It was freshman year of college when I started to cave into the possibility of this whole pastor thing. And so, when my home congregation got wind of the news, it was in their esteemed wisdom to immediately place me in the slot for the readings on Christmas Eve. But that was the night we pulled out our Sunday best times a thousand: our most majestic choral anthems, the most hospitable greeters at the door, our serene candlelight, and yes, the best lector from our whole lineup. So, as long as I could remember, one man always filled the essential role that night. He was a towering figure in the community, not just figuratively, but literally, too: with a tall, seemingly intimidating, stature. And it just so happened that he was the former director for the local illustrious high school marching band. Not only that, but he had this voice that sounded like it was destined for the narrator of the Mormon Tabernacle Christmas special that appeared on PBS every December 25.
However, for the days leading up to that December 24, I had this recurring dream: that, when I walked up to the lectern, the words were not there; as if I was supposed to have them memorized or something, as if I wasn’t prepared enough for my Christmas Eve best to make my fellow siblings in Christ, who knew me since birth, incredibly proud. Instead, I failed miserably with my panic-stricken deer-in-the-headlights look. I had ruined what was supposed to be our most holy night. That dream, actually that nightmare, made me wonder if I was not ready not just for a December 24 lector slot, but any preaching on any future Sunday going forward.
Now, thankfully, in real life, the overwhelming majority of communities of faith are blessed with gifted and organized parish administrators, as we are with Lori here at Divinity, and so everything went just fine. I’m sure I wasn’t quite to the level of the Mormon Tabernacle Christmas special narrator, but it went just fine.
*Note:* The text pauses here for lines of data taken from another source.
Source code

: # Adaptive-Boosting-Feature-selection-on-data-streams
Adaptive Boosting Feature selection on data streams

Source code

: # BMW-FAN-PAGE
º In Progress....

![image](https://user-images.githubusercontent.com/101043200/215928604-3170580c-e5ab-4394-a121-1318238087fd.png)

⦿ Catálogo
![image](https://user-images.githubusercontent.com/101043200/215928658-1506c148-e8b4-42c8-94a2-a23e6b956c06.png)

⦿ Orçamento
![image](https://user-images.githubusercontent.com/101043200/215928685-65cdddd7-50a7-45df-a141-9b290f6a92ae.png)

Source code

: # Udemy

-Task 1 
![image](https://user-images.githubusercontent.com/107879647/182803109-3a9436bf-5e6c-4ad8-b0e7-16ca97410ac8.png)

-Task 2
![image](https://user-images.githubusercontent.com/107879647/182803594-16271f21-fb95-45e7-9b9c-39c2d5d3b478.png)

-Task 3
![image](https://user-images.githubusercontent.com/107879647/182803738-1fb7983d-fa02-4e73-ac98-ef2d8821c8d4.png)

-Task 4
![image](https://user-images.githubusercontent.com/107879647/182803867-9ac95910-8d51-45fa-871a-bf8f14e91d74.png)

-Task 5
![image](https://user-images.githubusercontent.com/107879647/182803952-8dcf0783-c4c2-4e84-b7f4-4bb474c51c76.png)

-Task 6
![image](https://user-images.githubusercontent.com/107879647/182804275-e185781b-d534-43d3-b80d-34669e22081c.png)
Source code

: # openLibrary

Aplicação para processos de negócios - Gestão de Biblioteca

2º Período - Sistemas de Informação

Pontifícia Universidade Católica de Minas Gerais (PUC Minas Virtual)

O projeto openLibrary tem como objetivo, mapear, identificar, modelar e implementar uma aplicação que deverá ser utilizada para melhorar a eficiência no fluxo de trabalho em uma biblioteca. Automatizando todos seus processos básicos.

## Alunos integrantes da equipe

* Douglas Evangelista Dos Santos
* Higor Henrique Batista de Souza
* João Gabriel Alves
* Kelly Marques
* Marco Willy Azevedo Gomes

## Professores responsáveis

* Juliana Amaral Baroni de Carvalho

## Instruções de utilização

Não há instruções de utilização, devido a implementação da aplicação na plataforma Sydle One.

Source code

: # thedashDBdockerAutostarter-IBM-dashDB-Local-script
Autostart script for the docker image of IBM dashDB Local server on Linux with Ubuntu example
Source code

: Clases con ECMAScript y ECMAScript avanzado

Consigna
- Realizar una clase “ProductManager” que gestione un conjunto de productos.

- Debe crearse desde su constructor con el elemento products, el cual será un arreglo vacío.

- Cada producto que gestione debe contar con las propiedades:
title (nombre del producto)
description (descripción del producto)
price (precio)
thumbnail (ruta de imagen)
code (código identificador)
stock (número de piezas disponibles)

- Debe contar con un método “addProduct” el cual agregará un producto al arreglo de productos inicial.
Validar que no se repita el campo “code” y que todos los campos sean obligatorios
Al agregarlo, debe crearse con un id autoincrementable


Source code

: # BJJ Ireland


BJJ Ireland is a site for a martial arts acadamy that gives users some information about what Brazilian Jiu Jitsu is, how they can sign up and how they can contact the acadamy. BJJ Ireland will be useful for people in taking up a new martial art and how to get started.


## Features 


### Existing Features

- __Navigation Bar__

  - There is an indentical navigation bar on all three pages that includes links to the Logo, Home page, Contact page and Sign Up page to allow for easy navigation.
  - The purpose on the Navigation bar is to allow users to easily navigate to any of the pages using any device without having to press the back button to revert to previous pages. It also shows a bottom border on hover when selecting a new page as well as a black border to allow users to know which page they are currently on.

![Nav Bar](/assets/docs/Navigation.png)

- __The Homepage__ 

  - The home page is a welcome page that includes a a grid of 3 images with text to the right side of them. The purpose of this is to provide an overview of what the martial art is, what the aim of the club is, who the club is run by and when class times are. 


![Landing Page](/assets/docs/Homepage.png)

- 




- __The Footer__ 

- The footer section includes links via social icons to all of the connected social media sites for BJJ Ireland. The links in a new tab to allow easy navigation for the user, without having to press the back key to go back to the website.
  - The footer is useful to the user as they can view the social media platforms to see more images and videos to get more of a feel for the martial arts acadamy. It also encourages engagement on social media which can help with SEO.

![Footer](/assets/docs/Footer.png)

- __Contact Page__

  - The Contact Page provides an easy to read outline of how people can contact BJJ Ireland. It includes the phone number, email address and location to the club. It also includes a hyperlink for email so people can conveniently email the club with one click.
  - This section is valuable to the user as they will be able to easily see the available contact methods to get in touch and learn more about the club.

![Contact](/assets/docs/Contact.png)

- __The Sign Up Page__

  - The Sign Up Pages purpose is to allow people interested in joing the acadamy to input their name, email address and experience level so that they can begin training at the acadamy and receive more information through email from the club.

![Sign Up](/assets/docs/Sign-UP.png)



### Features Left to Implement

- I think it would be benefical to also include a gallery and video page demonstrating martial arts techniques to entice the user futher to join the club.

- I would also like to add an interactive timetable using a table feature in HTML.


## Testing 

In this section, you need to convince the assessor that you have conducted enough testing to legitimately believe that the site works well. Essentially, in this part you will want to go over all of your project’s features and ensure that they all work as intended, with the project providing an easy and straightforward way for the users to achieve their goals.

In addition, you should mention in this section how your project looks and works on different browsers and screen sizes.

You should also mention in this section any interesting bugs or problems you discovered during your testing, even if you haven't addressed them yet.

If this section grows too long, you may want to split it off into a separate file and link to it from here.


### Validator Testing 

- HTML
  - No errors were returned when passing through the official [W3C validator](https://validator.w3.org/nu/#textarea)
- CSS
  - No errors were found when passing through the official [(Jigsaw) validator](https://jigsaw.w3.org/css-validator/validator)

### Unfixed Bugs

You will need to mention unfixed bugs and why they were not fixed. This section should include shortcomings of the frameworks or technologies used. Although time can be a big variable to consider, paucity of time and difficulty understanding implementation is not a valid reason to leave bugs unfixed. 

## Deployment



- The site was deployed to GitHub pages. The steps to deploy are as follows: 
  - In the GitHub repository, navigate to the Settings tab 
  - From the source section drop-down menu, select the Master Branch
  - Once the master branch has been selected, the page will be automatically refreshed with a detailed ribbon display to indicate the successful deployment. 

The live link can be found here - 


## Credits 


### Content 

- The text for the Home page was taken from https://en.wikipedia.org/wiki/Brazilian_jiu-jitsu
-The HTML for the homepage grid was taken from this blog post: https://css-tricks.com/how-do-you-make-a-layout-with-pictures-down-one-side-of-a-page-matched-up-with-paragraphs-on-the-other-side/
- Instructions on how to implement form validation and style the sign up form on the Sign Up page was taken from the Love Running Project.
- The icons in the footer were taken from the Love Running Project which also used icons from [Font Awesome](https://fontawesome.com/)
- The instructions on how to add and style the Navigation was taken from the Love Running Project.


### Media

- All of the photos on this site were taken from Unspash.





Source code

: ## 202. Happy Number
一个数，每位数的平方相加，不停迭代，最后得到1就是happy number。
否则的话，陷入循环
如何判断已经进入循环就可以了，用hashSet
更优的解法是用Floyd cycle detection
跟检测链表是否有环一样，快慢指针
And it turned out that the dream brought to life on a most holy night long ago was not about me speaking clearly or prophetically from the lectern or the hospitality level of the greeters by the door or the soothing brightness of the candles lining the pews. The dream had already been taken care of by a not-so-towering figure.
The psalmist speaks of a dream being fulfilled long ago, leading to joy and laughter. A dream brought to life when so many felt incredibly hopeless, including wondering if God had just flat-out given up on them. And far too many will wonder the same thing this week as they approach what is meant to be the majestic serenity of December 24 and 25. And yet, those two often most chaotic days can feel like a towering intimidating force, not just from God, but from family and friends. Sometimes we feel as if we must master the art of finding the perfect gift for our loved ones. Or we better write the most uplifting card to put in the mail. Or we better maximize our kitchen tools to craft the best meal to feed a houseful. There’s so much that must be done, so many slots of love to fill, so many expectations to reach in making this the happiest time of year for others to enjoy. It can feel so incredibly draining, wondering where is all the hope and majesty that this week and beyond is meant to bring into our life.
Except, God insists that the dream has already come true. The dream of a world, of an eternity, that is not dependent on how much time we spend scrolling through websites or up-and-down merchandise aisles to find just the right something or if we pick the perfect cover image and inside message of a Hallmark creation or if we cater the greatest holiday meal ever imaginable. The dream that God’s love and constant grace-filled presence is not contingent on how well we pull off the next week or any other time in our life: that dream has already come true in Jesus Christ.
Granted, that doesn’t mean we can’t try to pull off not just our Sunday best, but our daily best in showing a bit more love and grace and compassion to all children of God, regardless of how well they celebrate December 24 or 25. But if, for whatever reason, you don’t have it in you this year; if, for whatever reason, there comes the day or days when you don’t think you have much love to share at all, the Gospel remains that there is more than enough in Jesus Christ. And there will be more than enough to bring the Good News, to bring the dream of all humanity to life not just next weekend, but today, and every day. Yes, this season of Advent will remind us that the dream of a full-scale restoration of hope and peace and the most serene tranquility is not quite there yet, to say the least, but there is still more than enough for us to experience the most holy glimpse of it right here, right now. That, through it all, nothing can happen in this life to separate us from that relentless love in Jesus Christ, our Lord. And for that Greatest News of all, we most certainly give thanks to God, indeed! Amen!